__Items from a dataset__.
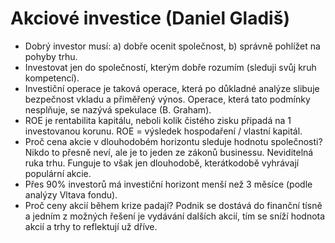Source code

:# Akciové investice (Daniel Gladiš)
* Dobrý investor musí: a) dobře ocenit společnost, b) správně pohlížet na pohyby trhu.
* Investovat jen do společností, kterým dobře rozumím (sleduji svůj kruh kompetencí).
* Investiční operace je taková operace, která po důkladné analýze slibuje bezpečnost vkladu a přiměřený výnos. Operace, která tato podmínky nesplňuje, se nazývá spekulace (B. Graham).
* ROE je rentabilita kapitálu, neboli kolik čistého zisku připadá na 1 investovanou korunu. ROE = výsledek hospodaření / vlastní kapitál.
* Proč cena akcie v dlouhodobém horizontu sleduje hodnotu společnosti? Nikdo to přesně neví, ale je to jeden ze zákonů businessu. Neviditelná ruka trhu. Funguje to však jen dlouhodobě, kterátkodobě vyhrávají populární akcie.
* Přes 90% investorů má investiční horizont menší než 3 měsíce (podle analýzy Vltava fondu).
* Proč ceny akcií během krize padají? Podnik se dostává do finanční tísně a jedním z možných řešení je vydávání dalších akcií, tím se sníží hodnota akcií a trhy to reflektují už dříve.

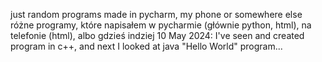 just random programs made in pycharm, my phone or somewhere else
różne programy, które napisałem w pycharmie (głównie python, html), na telefonie (html), albo gdzieś indziej
10 May 2024: I've seen and created program in c++, and next I looked at java "Hello World" program...
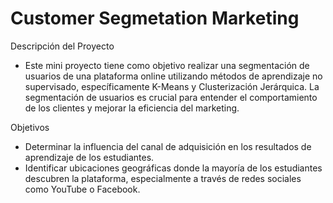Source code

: # Customer Segmetation Marketing

Descripción del Proyecto
* Este mini proyecto tiene como objetivo realizar una segmentación de usuarios de una plataforma online utilizando métodos de aprendizaje no supervisado, específicamente K-Means y Clusterización Jerárquica. La segmentación de usuarios es crucial para entender el comportamiento de los clientes y mejorar la eficiencia del marketing.

Objetivos
* Determinar la influencia del canal de adquisición en los resultados de aprendizaje de los estudiantes.
* Identificar ubicaciones geográficas donde la mayoría de los estudiantes descubren la plataforma, especialmente a través de redes sociales como YouTube o Facebook.
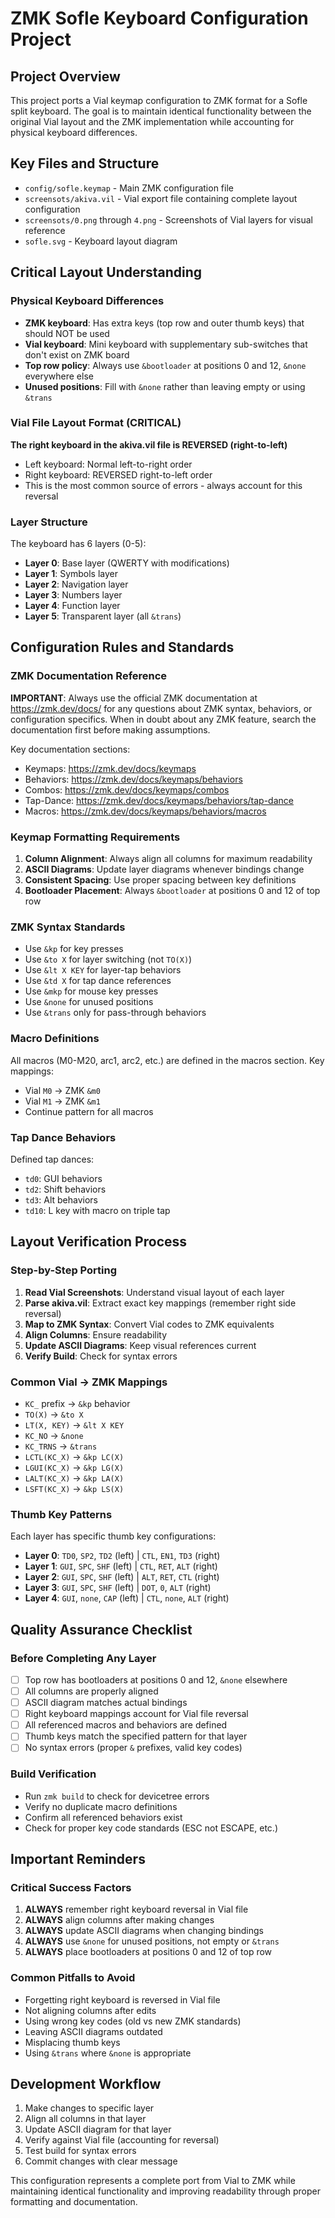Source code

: # ZMK Sofle Keyboard Configuration Project

## Project Overview
This project ports a Vial keymap configuration to ZMK format for a Sofle split keyboard. The goal is to maintain identical functionality between the original Vial layout and the ZMK implementation while accounting for physical keyboard differences.

## Key Files and Structure
- `config/sofle.keymap` - Main ZMK configuration file
- `screensots/akiva.vil` - Vial export file containing complete layout configuration
- `screensots/0.png` through `4.png` - Screenshots of Vial layers for visual reference
- `sofle.svg` - Keyboard layout diagram

## Critical Layout Understanding

### Physical Keyboard Differences
- **ZMK keyboard**: Has extra keys (top row and outer thumb keys) that should NOT be used
- **Vial keyboard**: Mini keyboard with supplementary sub-switches that don't exist on ZMK board
- **Top row policy**: Always use `&bootloader` at positions 0 and 12, `&none` everywhere else
- **Unused positions**: Fill with `&none` rather than leaving empty or using `&trans`

### Vial File Layout Format (CRITICAL)
**The right keyboard in the akiva.vil file is REVERSED (right-to-left)**
- Left keyboard: Normal left-to-right order
- Right keyboard: REVERSED right-to-left order
- This is the most common source of errors - always account for this reversal

### Layer Structure
The keyboard has 6 layers (0-5):
- **Layer 0**: Base layer (QWERTY with modifications)
- **Layer 1**: Symbols layer
- **Layer 2**: Navigation layer  
- **Layer 3**: Numbers layer
- **Layer 4**: Function layer
- **Layer 5**: Transparent layer (all `&trans`)

## Configuration Rules and Standards

### ZMK Documentation Reference
**IMPORTANT**: Always use the official ZMK documentation at https://zmk.dev/docs/ for any questions about ZMK syntax, behaviors, or configuration specifics. When in doubt about any ZMK feature, search the documentation first before making assumptions.

Key documentation sections:
- Keymaps: https://zmk.dev/docs/keymaps
- Behaviors: https://zmk.dev/docs/keymaps/behaviors  
- Combos: https://zmk.dev/docs/keymaps/combos
- Tap-Dance: https://zmk.dev/docs/keymaps/behaviors/tap-dance
- Macros: https://zmk.dev/docs/keymaps/behaviors/macros

### Keymap Formatting Requirements
1. **Column Alignment**: Always align all columns for maximum readability
2. **ASCII Diagrams**: Update layer diagrams whenever bindings change
3. **Consistent Spacing**: Use proper spacing between key definitions
4. **Bootloader Placement**: Always `&bootloader` at positions 0 and 12 of top row

### ZMK Syntax Standards
- Use `&kp` for key presses
- Use `&to X` for layer switching (not `TO(X)`)
- Use `&lt X KEY` for layer-tap behaviors
- Use `&td X` for tap dance references
- Use `&mkp` for mouse key presses
- Use `&none` for unused positions
- Use `&trans` only for pass-through behaviors

### Macro Definitions
All macros (M0-M20, arc1, arc2, etc.) are defined in the macros section. Key mappings:
- Vial `M0` → ZMK `&m0`
- Vial `M1` → ZMK `&m1`
- Continue pattern for all macros

### Tap Dance Behaviors
Defined tap dances:
- `td0`: GUI behaviors
- `td2`: Shift behaviors  
- `td3`: Alt behaviors
- `td10`: L key with macro on triple tap

## Layout Verification Process

### Step-by-Step Porting
1. **Read Vial Screenshots**: Understand visual layout of each layer
2. **Parse akiva.vil**: Extract exact key mappings (remember right side reversal)
3. **Map to ZMK Syntax**: Convert Vial codes to ZMK equivalents
4. **Align Columns**: Ensure readability
5. **Update ASCII Diagrams**: Keep visual references current
6. **Verify Build**: Check for syntax errors

### Common Vial → ZMK Mappings
- `KC_` prefix → `&kp` behavior
- `TO(X)` → `&to X`
- `LT(X, KEY)` → `&lt X KEY`
- `KC_NO` → `&none`
- `KC_TRNS` → `&trans`
- `LCTL(KC_X)` → `&kp LC(X)`
- `LGUI(KC_X)` → `&kp LG(X)`
- `LALT(KC_X)` → `&kp LA(X)`
- `LSFT(KC_X)` → `&kp LS(X)`

### Thumb Key Patterns
Each layer has specific thumb key configurations:
- **Layer 0**: `TD0`, `SP2`, `TD2` (left) | `CTL`, `EN1`, `TD3` (right)
- **Layer 1**: `GUI`, `SPC`, `SHF` (left) | `CTL`, `RET`, `ALT` (right)
- **Layer 2**: `GUI`, `SPC`, `SHF` (left) | `ALT`, `RET`, `CTL` (right)
- **Layer 3**: `GUI`, `SPC`, `SHF` (left) | `DOT`, `0`, `ALT` (right)
- **Layer 4**: `GUI`, `none`, `CAP` (left) | `CTL`, `none`, `ALT` (right)

## Quality Assurance Checklist

### Before Completing Any Layer
- [ ] Top row has bootloaders at positions 0 and 12, `&none` elsewhere
- [ ] All columns are properly aligned
- [ ] ASCII diagram matches actual bindings
- [ ] Right keyboard mappings account for Vial file reversal
- [ ] All referenced macros and behaviors are defined
- [ ] Thumb keys match the specified pattern for that layer
- [ ] No syntax errors (proper `&` prefixes, valid key codes)

### Build Verification
- Run `zmk build` to check for devicetree errors
- Verify no duplicate macro definitions
- Confirm all referenced behaviors exist
- Check for proper key code standards (ESC not ESCAPE, etc.)

## Important Reminders

### Critical Success Factors
1. **ALWAYS** remember right keyboard reversal in Vial file
2. **ALWAYS** align columns after making changes
3. **ALWAYS** update ASCII diagrams when changing bindings
4. **ALWAYS** use `&none` for unused positions, not empty or `&trans`
5. **ALWAYS** place bootloaders at positions 0 and 12 of top row

### Common Pitfalls to Avoid
- Forgetting right keyboard is reversed in Vial file
- Not aligning columns after edits
- Using wrong key codes (old vs new ZMK standards)
- Leaving ASCII diagrams outdated
- Misplacing thumb keys
- Using `&trans` where `&none` is appropriate

## Development Workflow
1. Make changes to specific layer
2. Align all columns in that layer
3. Update ASCII diagram for that layer
4. Verify against Vial file (accounting for reversal)
5. Test build for syntax errors
6. Commit changes with clear message

This configuration represents a complete port from Vial to ZMK while maintaining identical functionality and improving readability through proper formatting and documentation.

__Work item__. Count the lines of the data that contain the word "exist", and give only that number.

__Solution to the exercise__. 2